Going back through the scriptures, we could see a pattern of God’s choice of shepherds among the Patriarchs, Judges, Kings, and Prophets (Abraham, Jacob, Moses, Gideon, Saul, David, Amos, Ezekiel). There is something about the shepherding that is so special that God adopts it to describe His relationship with us. Like a shepherd who turned to a King, David was inspired in Psalm 23 to declare that God is our Shepherd who has a detailed plan for our protection, provision, and guidance. We could also recall that angels announced the birth of our Lord Jesus Christ through shepherds (Luke 2:8-20).
In the New Testament, our Lord Jesus Christ takes up the image of the shepherd when in the Gospel of John (10:11) he says, “I am the good shepherd” and goes further to elaborate on the functions of the good shepherd which relates to the details of Psalm 23. Furthermore, before his passion and death, our Lord declares that he is a King though his Kingdom is not earthly (Luke 23:2-3; John 18:33-37).

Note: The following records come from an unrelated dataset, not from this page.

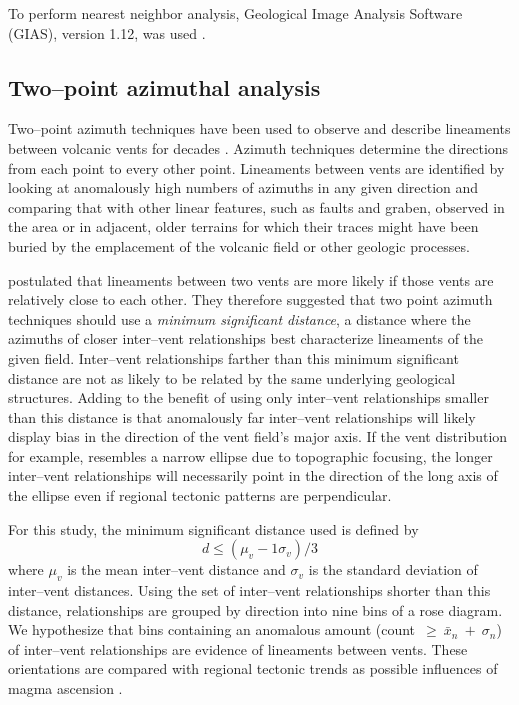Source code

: To perform nearest neighbor analysis, Geological Image Analysis Software (GIAS), version 1.12, was used \citep{Beggan2010,Hamilton2010,Hamilton2011}.

\subsection{Two--point azimuthal analysis}
\label{sec:methodAzimuth}

Two--point azimuth techniques have been used to observe and describe lineaments between volcanic vents for decades \citep{Lutz1986,Wadge1988,Wadge1989,Connor1990,Lutz1995,Bleacher2009,Cebria2011,Roberts2011}. Azimuth techniques determine the directions from each point to every other point. Lineaments between vents are identified by looking at anomalously high numbers of azimuths in any given direction and comparing that with other linear features, such as faults and graben, observed in the area or in adjacent, older terrains for which their traces might have been buried by the emplacement of the volcanic field or other geologic processes.

\citet{Cebria2011} postulated that lineaments between two vents are more likely if those vents are relatively close to each other. They therefore suggested that two point azimuth techniques should use a \textit{minimum significant distance}, a distance where the azimuths of closer inter--vent relationships best characterize lineaments of the given field. Inter--vent relationships farther than this minimum significant distance are not as likely to be related by the same underlying geological structures. Adding to the benefit of using only inter--vent relationships smaller than this distance is that anomalously far inter--vent relationships will likely display bias in the direction of the vent field's major axis. If the vent distribution for example, resembles a narrow ellipse due to topographic focusing, the longer inter--vent relationships will necessarily point in the direction of the long axis of the ellipse even if regional tectonic patterns are perpendicular.

For this study, the minimum significant distance used is defined by \citet{Cebria2011}
\begin{equation}
d \le (\mu_v - 1\sigma_v) / 3 \label{eq5}
\end{equation}
where $\mu_v$ is the mean inter--vent distance and $\sigma_v$ is the standard deviation of inter--vent distances. Using the set of inter--vent relationships shorter than this distance, relationships are grouped by direction into nine bins of a rose diagram. We hypothesize that bins containing an anomalous amount (count~$\ge~\bar{x}_n~+~\sigma_n$) of inter--vent relationships are evidence of lineaments between vents. These orientations are compared with regional tectonic trends as possible influences of magma ascension \citep{Bleacher2009,Cebria2011}.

Jesus Christ the King is unlike the Kings of this world. Earthly Kings stay in their palaces, and their subjects provide for them and protect them even with their lives. Our Lord Jesus Christ is the Shepherd-King who provides for the sheep, knows each one by its name and also lays down his life for them (John 10:11-18). In the First Reading today (Ezekiel 34:11-12, 15-17), the oracle of the prophet assures us that God will look after and tend his sheep. However, He will also judge our deeds. The Gospel Reading (Matt. 25:31-46) confirms the judgment while stating that God will separate the sheep from the goat.
Beyond the celebration of Christ as our universal King, there is the need for us to recognize, appreciate and cooperate with the presence of the King of Kings in our lives. We could recall in our opening story that we could become too accustomed to the presence of the King among us that we fail to give him honor and acknowledge his power working in us. Are we not getting used to his presence in our Churches that most of us do a lot of banal things inside the church which includes but not restricted to making phone calls, chatting on social media, hating and gossiping just to mention but four?
Our Lord Jesus Christ will be happy that we are proclaiming him the universal King today, but he will be happier if we could acknowledge his presence and follow his words; “the sheep that belong to me hear my voice, I know them, and they follow me” (John 10:27). Our Lord will be happier if we make him the Lord and King of our lives. Today, there are many “kingdoms and kings” that we have allowed into our lives and which are also misdirecting our lives. They are in modern technology, fashion, consumerism, and secularism.
A very typical question we could ask ourselves today is: “who is the King of my life?”. If we declare that Jesus Christ is the King of our lives, we should make his Lordship real in our lives by fearing God and walking in His ways (Psalm 128:1).
May you have a resounding celebration of Christ the Universal King and may what you proclaim with your lips today manifest in your life.